The average transplanted kidney from a living donor lasts about 15 years, according to the National Kidney Federation.

For nearly two decades, Lundquist scrupulously protected the organ he had been given.

“My sister showed me what deep love for a human being gave me,” he said. “I didn’t want to waste that gift.”

Lundquist and Alder-Turk — and Weisenberger’s kidney — spent those 18 years traveling 100,000 miles across the United States on a motorcycle, sailing across the Pacific Ocean, surfing in Costa Rica and French Polynesia and settling in Port Angeles, where Lundquist built Alder-Turk a timber home near the Elwha River by hand.

“I think Chad has had to face his mortality at such a young age that we’ve learned not to take life for granted,” Alder-Turk said.

Now, Weisenberger’s kidney — functioning at about 5 percent — is failing in Lundquist’s body.

Recently, an altruistic donor came forward to “unlock” a kidney chain. That person will donate a kidney to someone who has a donor (though they do not match for incompatible blood types or other medical reasons), and that donor will then donate a kidney to Lundquist.

His transplant is scheduled for Wednesday, Dec. 13, at the University of Washington Medical Center. Alder-Turk, in turn, will continue the chain by donating a kidney around January.

They’ve been awaiting these dates since late 2016 when Lundquist’s creatinine levels rose, signaling abnormal kidney function.

Recalling the past 12 months of two-hour-and-a-ferry drives for medical care, dialysis appointments three times per week and a flurry of complications, Lundquist turned to face Alder-Turk, still clenching his hand.

“I don’t think I’d be here without you,” he said.

“When times got difficult, when I was just done with all the catheters, surgeries, needles, when I got tired of lying in hospital beds, she’s been there,” Lundquist said.

The couple met while skiing in November 1997 at Sierra-at-Tahoe resort in Twin Bridges, Calif. Alder-Turk tumbled down the bunny hill and landed — fortuitously for both parties — at Lundquist’s feet.

“How about a photo?” he proposed.

(“I was one of those cheesy ski area photographers, with the skis held off to the side and the big grin,” Lundquist recalled. “Yeah, I was that guy.”)

“Are you serious?” she said. “I just fell.”

Sidestepping this rejection, Lundquist offered to buy her hot chocolate at the lodge instead.

“Maybe later.”

One month later, Alder-Turk returned to the lodge and found Lundquist.

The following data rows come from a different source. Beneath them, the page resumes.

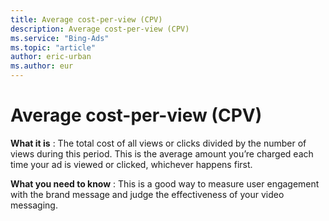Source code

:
 ```yaml
---
title: Average cost-per-view (CPV)
description: Average cost-per-view (CPV)
ms.service: "Bing-Ads"
ms.topic: "article"
author: eric-urban
ms.author: eur
---
```


# Average cost-per-view (CPV)

**What it is** : The total cost of all views or clicks divided by the number of views during this period. This is the average amount you’re charged each time your ad is viewed or clicked, whichever happens first.

**What you need to know** : This is a good way to measure user engagement with the brand message and judge the effectiveness of your video messaging.


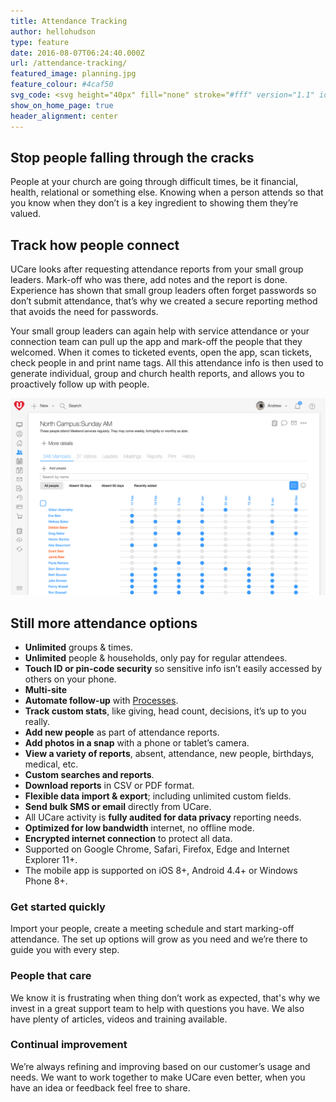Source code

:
 ```yaml
---
title: Attendance Tracking
author: hellohudson
type: feature
date: 2016-08-07T06:24:40.000Z
url: /attendance-tracking/
featured_image: planning.jpg
feature_colour: #4caf50
svg_code: <svg height="40px" fill="none" stroke="#fff" version="1.1" id="Layer_1" xmlns="http://www.w3.org/2000/svg" xmlns:xlink="http://www.w3.org/1999/xlink" x="0px" y="0px" viewBox="0 0 24 24" style="enable-background:new 0 0 24 24;" xml:space="preserve"><g id="Layer_2"><g id="Outline_Icons"> <polyline class="st0" points="23.5,23.5 0.5,23.5 0.5,0.5 "/> <circle class="st0" cx="7.5" cy="16.5" r="1.5"/> <line class="st0" x1="16.9" y1="8.3" x2="21" y2="3.1"/> <line class="st0" x1="9.9" y1="7.5" x2="14.6" y2="9.1"/> <line class="st0" x1="0.5" y1="11.8" x2="7.2" y2="7.8"/> <line class="st0" x1="16.3" y1="15.8" x2="20.7" y2="13.3"/> <line class="st0" x1="9" y1="16.5" x2="13.5" y2="16.5"/> <line class="st0" x1="0.5" y1="21" x2="6.2" y2="17.3"/> <circle class="st0" cx="8.5" cy="7" r="1.5"/> <circle class="st0" cx="16" cy="9.5" r="1.5"/> <circle class="st0" cx="22" cy="2" r="1.5"/> <circle class="st0" cx="22" cy="12.5" r="1.5"/> <circle class="st0" cx="15" cy="16.5" r="1.5"/> </g></g></svg>
show_on_home_page: true
header_alignment: center
---
```


## Stop people falling through the cracks

People at your church are going through difficult times, be it financial, health, relational or something else. Knowing when a person attends so that you know when they don’t is a key ingredient to showing them they’re valued.

## Track how people connect

UCare looks after requesting attendance reports from your small group leaders. Mark-off who was there, add notes and the report is done. Experience has shown that small group leaders often forget passwords so don’t submit attendance, that’s why we created a secure reporting method that avoids the need for passwords.

Your small group leaders can again help with service attendance or your connection team can pull up the app and mark-off the people that they welcomed. When it comes to ticketed events, open the app, scan tickets, check people in and print name tags. All this attendance info is then used to generate individual, group and church health reports, and allows you to proactively follow up with people.

![](attendance2.png)

## Still more attendance options

*   **Unlimited** groups & times.
*   **Unlimited** people & households, only pay for regular attendees.
*   **Touch ID or pin-code security** so sensitive info isn’t easily accessed by others on your phone.
*   **Multi-site**
*   **Automate follow-up** with [Processes](/features/processes-automation/).
*   **Track custom stats**, like giving, head count, decisions, it’s up to you really.
*   **Add new people** as part of attendance reports.
*   **Add photos in a snap** with a phone or tablet’s camera.
*   **View a variety of reports**, absent, attendance, new people, birthdays, medical, etc.
*   **Custom searches and reports**.
*   **Download reports** in CSV or PDF format.
*   **Flexible data import & export**; including unlimited custom fields.
*   **Send bulk SMS or email** directly from UCare.
*   All UCare activity is **fully audited for data privacy** reporting needs.
*   **Optimized for low bandwidth** internet, no offline mode.
*   **Encrypted internet connection** to protect all data.
*   Supported on Google Chrome, Safari, Firefox, Edge and Internet Explorer 11+.
*   The mobile app is supported on iOS 8+, Android 4.4+ or Windows Phone 8+.

### Get started quickly

Import your people, create a meeting schedule and start marking-off attendance. The set up options will grow as you need and we’re there to guide you with every step.

### People that care

We know it is frustrating when thing don’t work as expected, that's why we invest in a great support team to help with questions you have. We also have plenty of articles, videos and training available.

### Continual improvement

We’re always refining and improving based on our customer’s usage and needs. We want to work together to make UCare even better, when you have an idea or feedback feel free to share.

“How about that hot chocolate now?” she said.

“We’ve been inseparable ever since,” Alder-Turk said, laughing.

December marks Lundquist’s and Alder-Turk’s 20th anniversary.

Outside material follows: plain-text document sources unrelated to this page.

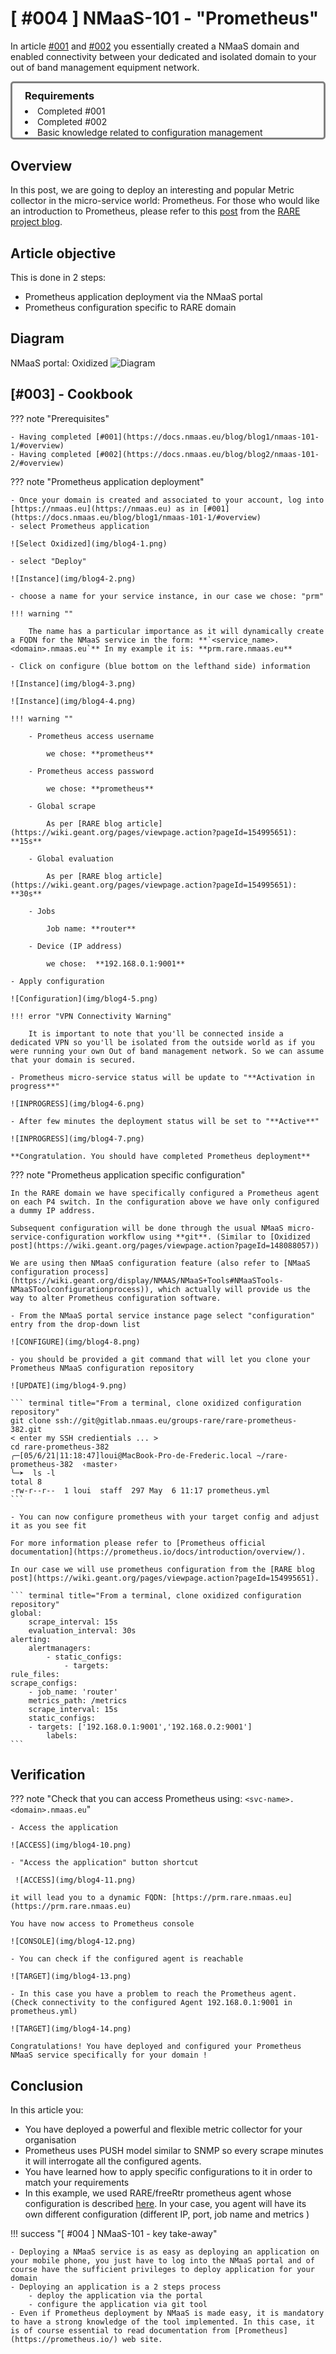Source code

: # [ #004 ] NMaaS-101 - "Prometheus"

In article [#001](https://docs.nmaas.eu/blog/blog1/nmaas-101-1/#overview) and [#002](https://docs.nmaas.eu/blog/blog2/nmaas-101-2/#overview) you essentially created a NMaaS domain and enabled connectivity between your dedicated and isolated domain to your out of band management equipment network.

<div style="border: 3px solid gray; border-radius: 5px; padding-left: 20px;">

<h3 style="margin: 0.6em 0 0.4em;">Requirements</h3>
<li>Completed #001</li> 
<li>Completed #002</li>
<li>Basic knowledge related to configuration management</li>

</div>

## Overview

In this post, we are going to deploy an interesting and popular Metric collector in the micro-service world: Prometheus. For those who would like an introduction to Prometheus, please refer to this [post](https://wiki.geant.org/pages/viewpage.action?pageId=154995651) from the [RARE project blog](https://wiki.geant.org/pages/viewrecentblogposts.action?key=RARE).

## Article objective

This is done in 2 steps:

- Prometheus application deployment via the NMaaS portal
- Prometheus configuration specific to RARE domain  

## Diagram

NMaaS portal: Oxidized
![Diagram](img/blog4-1.png)

## [#003] - Cookbook

??? note "Prerequisites"

    - Having completed [#001](https://docs.nmaas.eu/blog/blog1/nmaas-101-1/#overview)
    - Having completed [#002](https://docs.nmaas.eu/blog/blog2/nmaas-101-2/#overview)

??? note "Prometheus application deployment"

    - Once your domain is created and associated to your account, log into [https://nmaas.eu](https://nmaas.eu) as in [#001](https://docs.nmaas.eu/blog/blog1/nmaas-101-1/#overview)
    - select Prometheus application 

    ![Select Oxidized](img/blog4-1.png)

    - select "Deploy"

    ![Instance](img/blog4-2.png)

    - choose a name for your service instance, in our case we chose: "prm"

    !!! warning ""

        The name has a particular importance as it will dynamically create a FQDN for the NMaaS service in the form: **`<service_name>.<domain>.nmaas.eu`** In my example it is: **prm.rare.nmaas.eu**

    - Click on configure (blue bottom on the lefthand side) information

    ![Instance](img/blog4-3.png)

    ![Instance](img/blog4-4.png)

    !!! warning ""
        
        - Prometheus access username

            we chose: **prometheus**

        - Prometheus access password

            we chose: **prometheus**

        - Global scrape
        
            As per [RARE blog article](https://wiki.geant.org/pages/viewpage.action?pageId=154995651): **15s**

        - Global evaluation

            As per [RARE blog article](https://wiki.geant.org/pages/viewpage.action?pageId=154995651): **30s**

        - Jobs

            Job name: **router**

        - Device (IP address)

            we chose:  **192.168.0.1:9001**

    - Apply configuration

    ![Configuration](img/blog4-5.png)

    !!! error "VPN Connectivity Warning"

        It is important to note that you'll be connected inside a dedicated VPN so you'll be isolated from the outside world as if you were running your own Out of band management network. So we can assume that your domain is secured.

    - Prometheus micro-service status will be update to "**Activation in progress**"

    ![INPROGRESS](img/blog4-6.png)

    - After few minutes the deployment status will be set to "**Active**"

    ![INPROGRESS](img/blog4-7.png)

    **Congratulation. You should have completed Prometheus deployment**

??? note "Prometheus application specific configuration"

    In the RARE domain we have specifically configured a Prometheus agent on each P4 switch. In the configuration above we have only configured a dummy IP address.

    Subsequent configuration will be done through the usual NMaaS micro-service-configuration workflow using **git**. (Similar to [Oxidized post](https://wiki.geant.org/pages/viewpage.action?pageId=148088057))

    We are using then NMaaS configuration feature (also refer to [NMaaS configuration process](https://wiki.geant.org/display/NMAAS/NMaaS+Tools#NMaaSTools-NMaaSToolconfigurationprocess)), which actually will provide us the way to alter Prometheus configuration software.

    - From the NMaaS portal service instance page select "configuration" entry from the drop-down list

    ![CONFIGURE](img/blog4-8.png)

    - you should be provided a git command that will let you clone your Prometheus NMaaS configuration repository
    
    ![UPDATE](img/blog4-9.png)

    ``` terminal title="From a terminal, clone oxidized configuration repository"
    git clone ssh://git@gitlab.nmaas.eu/groups-rare/rare-prometheus-382.git
    < enter my SSH credientials ... >
    cd rare-prometheus-382
    ╭─[05/6/21|11:18:47]loui@MacBook-Pro-de-Frederic.local ~/rare-prometheus-382  ‹master›
    ╰─➤  ls -l
    total 8
    -rw-r--r--  1 loui  staff  297 May  6 11:17 prometheus.yml
    ```

    - You can now configure prometheus with your target config and adjust it as you see fit

    For more information please refer to [Prometheus official documentation](https://prometheus.io/docs/introduction/overview/).

    In our case we will use prometheus configuration from the [RARE blog post](https://wiki.geant.org/pages/viewpage.action?pageId=154995651).

    ``` terminal title="From a terminal, clone oxidized configuration repository"
    global:
        scrape_interval: 15s
        evaluation_interval: 30s
    alerting:
        alertmanagers:
            - static_configs:
                - targets:
    rule_files:
    scrape_configs:
        - job_name: 'router'
        metrics_path: /metrics
        scrape_interval: 15s
        static_configs:
        - targets: ['192.168.0.1:9001','192.168.0.2:9001']
            labels:
    ```

## Verification

??? note "Check that you can access Prometheus using: `<svc-name>.<domain>.nmaas.eu`"

    - Access the application 
    
    ![ACCESS](img/blog4-10.png)

    - "Access the application" button shortcut

     ![ACCESS](img/blog4-11.png)

    it will lead you to a dynamic FQDN: [https://prm.rare.nmaas.eu](https://prm.rare.nmaas.eu)

    You have now access to Prometheus console

    ![CONSOLE](img/blog4-12.png)

    - You can check if the configured agent is reachable
    
    ![TARGET](img/blog4-13.png)

    - In this case you have a problem to reach the Prometheus agent. (Check connectivity to the configured Agent 192.168.0.1:9001 in prometheus.yml)

    ![TARGET](img/blog4-14.png)

    Congratulations! You have deployed and configured your Prometheus NMaaS service specifically for your domain !

## Conclusion

In this article you:

- You have deployed a powerful and flexible metric collector for your organisation
- Prometheus uses PUSH model similar to SNMP so every scrape minutes it will interrogate all the configured agents.
- You have learned how to apply specific configurations to it in order to match your requirements
- In this example, we used RARE/freeRtr prometheus agent whose configuration is described [here](https://wiki.geant.org/pages/viewpage.action?pageId=154995651). In your case, you agent will have its own different configuration (different IP, port, job name and metrics )

!!! success "[ #004 ] NMaaS-101 - key take-away"
    
    - Deploying a NMaaS service is as easy as deploying an application on your mobile phone, you just have to log into the NMaaS portal and of course have the sufficient privileges to deploy application for your domain
    - Deploying an application is a 2 steps process
        - deploy the application via the portal
        - configure the application via git tool
    - Even if Prometheus deployment by NMaaS is made easy, it is mandatory to have a strong knowledge of the tool implemented. In this case, it is of course essential to read documentation from [Prometheus](https://prometheus.io/) web site.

The past year has tested the couple beyond comprehension, Alder-Turk said, but it’s also brought them closer than ever before.

“Every couple has their contrasts, their little squabbles, but we just put all of that aside,” she said. “I don’t think we’ve ever been this close.”

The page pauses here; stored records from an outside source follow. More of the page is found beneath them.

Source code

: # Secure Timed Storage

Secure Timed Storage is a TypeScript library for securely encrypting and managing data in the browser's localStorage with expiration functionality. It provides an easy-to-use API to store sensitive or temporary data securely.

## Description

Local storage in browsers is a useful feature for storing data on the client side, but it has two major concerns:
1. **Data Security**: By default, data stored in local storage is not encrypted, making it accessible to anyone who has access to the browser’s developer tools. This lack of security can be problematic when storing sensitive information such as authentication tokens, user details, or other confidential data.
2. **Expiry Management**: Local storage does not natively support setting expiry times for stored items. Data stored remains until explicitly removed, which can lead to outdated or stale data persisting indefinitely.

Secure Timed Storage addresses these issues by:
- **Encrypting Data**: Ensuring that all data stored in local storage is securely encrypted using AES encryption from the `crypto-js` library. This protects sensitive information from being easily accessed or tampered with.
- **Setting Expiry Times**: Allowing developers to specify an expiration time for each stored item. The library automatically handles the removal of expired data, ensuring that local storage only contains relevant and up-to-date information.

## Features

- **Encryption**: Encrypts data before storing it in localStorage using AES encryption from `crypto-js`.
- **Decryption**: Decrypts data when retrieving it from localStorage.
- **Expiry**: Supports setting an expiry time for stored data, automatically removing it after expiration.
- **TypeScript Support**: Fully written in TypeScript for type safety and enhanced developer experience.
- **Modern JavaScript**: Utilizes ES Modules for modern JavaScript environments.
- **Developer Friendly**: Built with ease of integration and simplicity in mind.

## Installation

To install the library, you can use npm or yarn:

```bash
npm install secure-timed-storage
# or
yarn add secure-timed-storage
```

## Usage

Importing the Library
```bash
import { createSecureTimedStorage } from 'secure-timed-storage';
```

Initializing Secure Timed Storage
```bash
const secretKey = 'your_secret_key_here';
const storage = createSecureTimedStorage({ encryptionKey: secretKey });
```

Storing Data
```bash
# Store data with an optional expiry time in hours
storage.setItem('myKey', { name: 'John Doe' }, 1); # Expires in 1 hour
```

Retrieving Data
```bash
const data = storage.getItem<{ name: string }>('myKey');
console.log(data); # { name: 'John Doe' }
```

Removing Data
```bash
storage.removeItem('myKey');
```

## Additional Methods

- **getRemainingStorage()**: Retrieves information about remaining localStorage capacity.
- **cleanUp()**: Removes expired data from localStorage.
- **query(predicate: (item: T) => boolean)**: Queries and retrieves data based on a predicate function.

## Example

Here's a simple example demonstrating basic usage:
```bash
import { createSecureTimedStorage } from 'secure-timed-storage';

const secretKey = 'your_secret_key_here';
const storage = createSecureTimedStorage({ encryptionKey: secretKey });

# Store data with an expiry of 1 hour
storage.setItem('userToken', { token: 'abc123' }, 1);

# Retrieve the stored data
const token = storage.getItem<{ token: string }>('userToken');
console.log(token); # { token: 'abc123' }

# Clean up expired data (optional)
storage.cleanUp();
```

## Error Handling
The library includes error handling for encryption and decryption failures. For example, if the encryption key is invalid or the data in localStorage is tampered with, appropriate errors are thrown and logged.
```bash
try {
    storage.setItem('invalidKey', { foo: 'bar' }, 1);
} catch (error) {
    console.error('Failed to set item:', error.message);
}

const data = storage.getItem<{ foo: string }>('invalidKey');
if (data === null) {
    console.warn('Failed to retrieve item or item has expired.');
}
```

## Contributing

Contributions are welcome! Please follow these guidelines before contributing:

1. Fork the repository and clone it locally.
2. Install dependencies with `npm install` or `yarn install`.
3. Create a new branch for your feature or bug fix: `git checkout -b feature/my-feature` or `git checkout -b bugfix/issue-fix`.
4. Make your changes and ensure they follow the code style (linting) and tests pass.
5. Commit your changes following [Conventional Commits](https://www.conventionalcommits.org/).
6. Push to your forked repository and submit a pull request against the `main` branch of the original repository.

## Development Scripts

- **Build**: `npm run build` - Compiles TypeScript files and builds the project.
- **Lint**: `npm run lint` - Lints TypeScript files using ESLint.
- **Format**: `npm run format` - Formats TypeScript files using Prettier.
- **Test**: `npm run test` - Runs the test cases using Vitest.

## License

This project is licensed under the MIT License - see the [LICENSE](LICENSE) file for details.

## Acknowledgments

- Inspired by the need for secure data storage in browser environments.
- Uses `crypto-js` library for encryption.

They’re hopeful for a happier season of life ahead — free from catheters, surgeries, dialysis appointments, needles and disheartening news.

“We’re both really eager to put the fear, sickness, dread, panic and anxiety of this year behind us,” Alder-Turk said.

They long to feel carefree, enjoy the peace and solace of the Elwha, walk the woods with their dog, entertain guests, explore, wander and travel to Seattle for pleasure, rather than hospital stays, she said.

They simply long for “normal.”

Alder-Turk’s Christmas wish list for Lundquist includes: healing, improved blood work, normalized blood pressure, regained muscle mass and time again to write songs, cook “incredible concoctions” and work in his dark room.

“This will be the Christmas gift of a lifetime!!!” she wrote of the coming transplant.